The themes of gratitude and a kingly procession make it easy to see why many faith traditions employ this psalm on Easter Sunday. Looking backward we saw a good king, David, processing into the Temple gates. Now let’s look Christward at the ultimate King, born from the line of David, who rules every nation with justice and whose mercy endures forever.
This King was crucified, was buried, and rose again, leading His people in a royal procession out of death and into new life. This King, to quote the apostle Peter, is “the stone rejected by the builders, which has become the cornerstone” (Acts 4:11), and King Jesus Himself quotes Psalm 118:22-23 in Matthew 21:42. Peter revisits this imagery in his second epistle and describes Christ as “a living stone rejected by men but in the sight of God chosen and precious” (1 Peter 2:4). Psalm 118 prophetically anticipates the coming of the Cornerstone, the Rock of our salvation who is alive and well, ruling and reigning at the right hand of the Father.
So how do we move forward with gratitude for the LORD’s enduring mercies, trust in His right hand of power that delivers us from death to life, and confidence in the Cornerstone that’s often rejected by men? Let’s go back to 1 Peter 2 for the answer. Verse 5 says, “you yourselves like living stones are being built up as a spiritual house, to be a holy priesthood, to offer spiritual sacrifices acceptable to God through Jesus Christ.” Not only is Christ a living stone; we are, too. Remember: a good king takes his people with him into true worship.

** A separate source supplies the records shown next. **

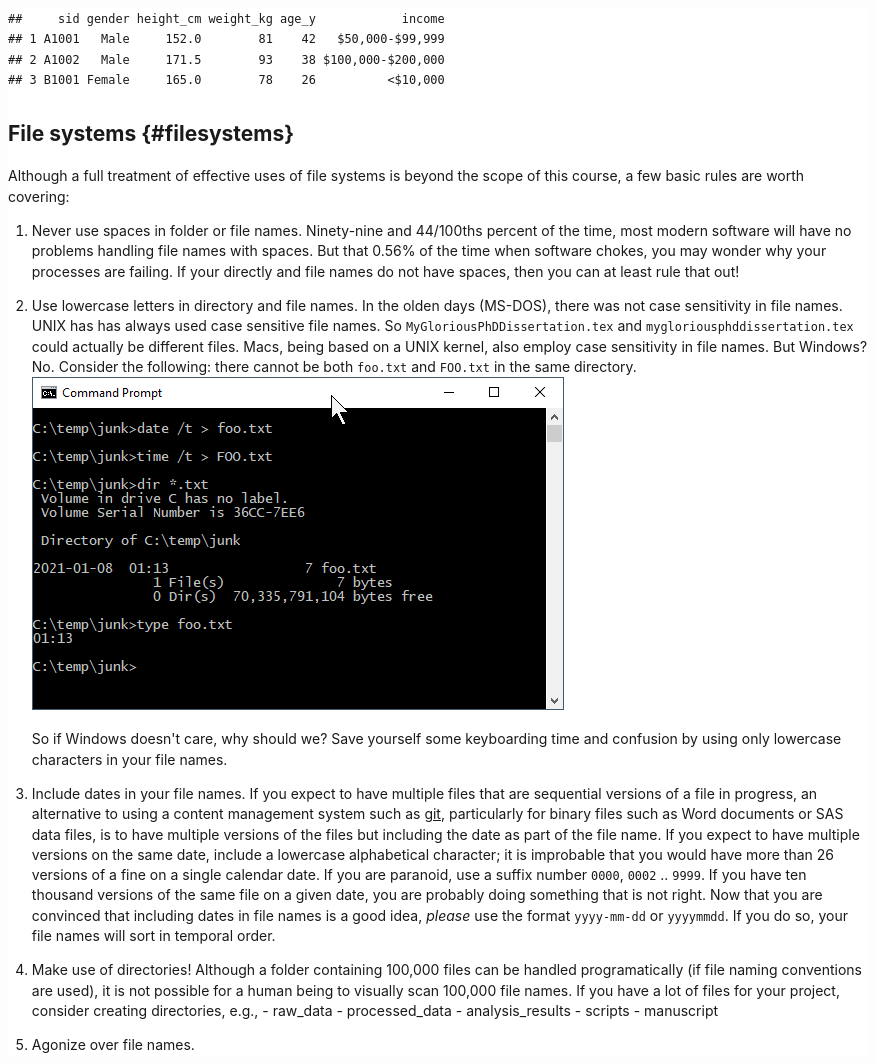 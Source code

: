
 ```
##     sid gender height_cm weight_kg age_y            income
## 1 A1001   Male     152.0        81    42   $50,000-$99,999
## 2 A1002   Male     171.5        93    38 $100,000-$200,000
## 3 B1001 Female     165.0        78    26          <$10,000
```

## File systems {#filesystems}
Although a full treatment of effective uses of file systems is beyond the scope of this course, a few basic rules are worth covering:

1. Never use spaces in folder or file names. 
    Ninety-nine and 44/100ths percent of the time, most modern software will have no problems handling file names with spaces. But that 0.56% of the time when software chokes, you may wonder why your processes are failing. If your directly and file names do not have spaces, then you can at least rule that out!
1. Use lowercase letters in directory and file names.
    In the olden days (MS-DOS), there was not case sensitivity in file names. UNIX has has always used case sensitive file names. So 
    `MyGloriousPhDDissertation.tex` and `mygloriousphddissertation.tex` could actually be different files. Macs, being based on a UNIX kernel, also employ case sensitivity in file names. But Windows? No. Consider the following: there cannot be both `foo.txt` and `FOO.txt` in the same directory. 
    ![](images/week01/2021-01-08_01_13_50-CommandPrompt.png)
    
    So if Windows doesn't care, why should we? Save yourself some keyboarding time and confusion by using only lowercase characters in your file names.
1. Include dates in your file names.
    If you expect to have multiple files that are sequential versions of a file in progress, an alternative to using a content management system such as [git](https://git-scm.com/), particularly for binary files such as Word documents or SAS data files, is to have multiple versions of the files but including the date as part of the file name. If you expect to have multiple versions on the same date, include a lowercase alphabetical character; it is improbable that you would have more than 26 versions of a fine on a single calendar date. If you are paranoid, use a suffix number `0000`, `0002` .. `9999`. If you have ten thousand versions of the same file on a given date, you are probably doing something that is not right.
    Now that you are convinced that including dates in file names is a good idea, _please_ use the format `yyyy-mm-dd` or `yyyymmdd`. If you do so, your file names will sort in temporal order.
1. Make use of directories! 
   Although a folder containing 100,000 files can be handled programatically (if file naming conventions are used), it is not possible for a human being to visually scan 100,000 file names. If you have a lot of files for your project, consider creating directories, e.g., 
       - raw_data
       - processed_data
       - analysis_results
       - scripts
       - manuscript
1. Agonize over file names.  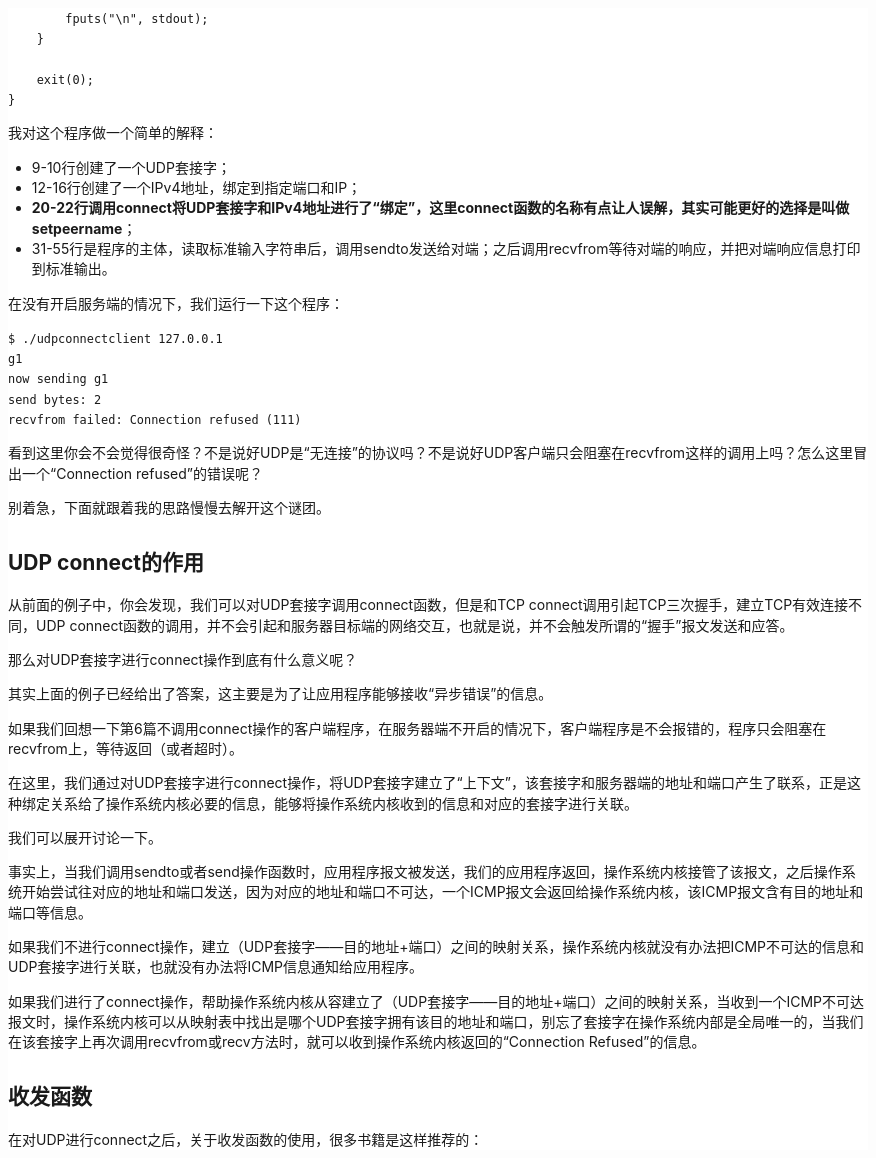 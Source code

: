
 ```
        fputs("\n", stdout);
    }

    exit(0);
}

```

我对这个程序做一个简单的解释：

- 9-10行创建了一个UDP套接字；
- 12-16行创建了一个IPv4地址，绑定到指定端口和IP；
- **20-22行调用connect将UDP套接字和IPv4地址进行了“绑定”，这里connect函数的名称有点让人误解，其实可能更好的选择是叫做setpeername**；
- 31-55行是程序的主体，读取标准输入字符串后，调用sendto发送给对端；之后调用recvfrom等待对端的响应，并把对端响应信息打印到标准输出。

在没有开启服务端的情况下，我们运行一下这个程序：

```
$ ./udpconnectclient 127.0.0.1
g1
now sending g1
send bytes: 2
recvfrom failed: Connection refused (111)

```

看到这里你会不会觉得很奇怪？不是说好UDP是“无连接”的协议吗？不是说好UDP客户端只会阻塞在recvfrom这样的调用上吗？怎么这里冒出一个“Connection refused”的错误呢？

别着急，下面就跟着我的思路慢慢去解开这个谜团。

## UDP connect的作用

从前面的例子中，你会发现，我们可以对UDP套接字调用connect函数，但是和TCP connect调用引起TCP三次握手，建立TCP有效连接不同，UDP connect函数的调用，并不会引起和服务器目标端的网络交互，也就是说，并不会触发所谓的“握手”报文发送和应答。

那么对UDP套接字进行connect操作到底有什么意义呢？

其实上面的例子已经给出了答案，这主要是为了让应用程序能够接收“异步错误”的信息。

如果我们回想一下第6篇不调用connect操作的客户端程序，在服务器端不开启的情况下，客户端程序是不会报错的，程序只会阻塞在recvfrom上，等待返回（或者超时）。

在这里，我们通过对UDP套接字进行connect操作，将UDP套接字建立了“上下文”，该套接字和服务器端的地址和端口产生了联系，正是这种绑定关系给了操作系统内核必要的信息，能够将操作系统内核收到的信息和对应的套接字进行关联。

我们可以展开讨论一下。

事实上，当我们调用sendto或者send操作函数时，应用程序报文被发送，我们的应用程序返回，操作系统内核接管了该报文，之后操作系统开始尝试往对应的地址和端口发送，因为对应的地址和端口不可达，一个ICMP报文会返回给操作系统内核，该ICMP报文含有目的地址和端口等信息。

如果我们不进行connect操作，建立（UDP套接字——目的地址+端口）之间的映射关系，操作系统内核就没有办法把ICMP不可达的信息和UDP套接字进行关联，也就没有办法将ICMP信息通知给应用程序。

如果我们进行了connect操作，帮助操作系统内核从容建立了（UDP套接字——目的地址+端口）之间的映射关系，当收到一个ICMP不可达报文时，操作系统内核可以从映射表中找出是哪个UDP套接字拥有该目的地址和端口，别忘了套接字在操作系统内部是全局唯一的，当我们在该套接字上再次调用recvfrom或recv方法时，就可以收到操作系统内核返回的“Connection Refused”的信息。

## 收发函数

在对UDP进行connect之后，关于收发函数的使用，很多书籍是这样推荐的：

In verse 9 Peter says, “But you are a chosen race, a royal priesthood, a holy nation, a people for his own possession, that you may proclaim the excellencies of him who called you out of darkness into his marvelous light.” Christ, the royal High Priest, allows us to share in His royal priesthood. Why? So that, as the psalmist says in Psalm 118, we may declare the marvelous works of the LORD. Don’t be shy—go out and proclaim His excellencies! 1 Peter 2:10 states, “Once you were not a people, but now you are God’s people; once you had not received mercy, but now you have received mercy.” You no longer live in the once; you live in the now. Today is the day the LORD has made—so go on and rejoice and be glad in it!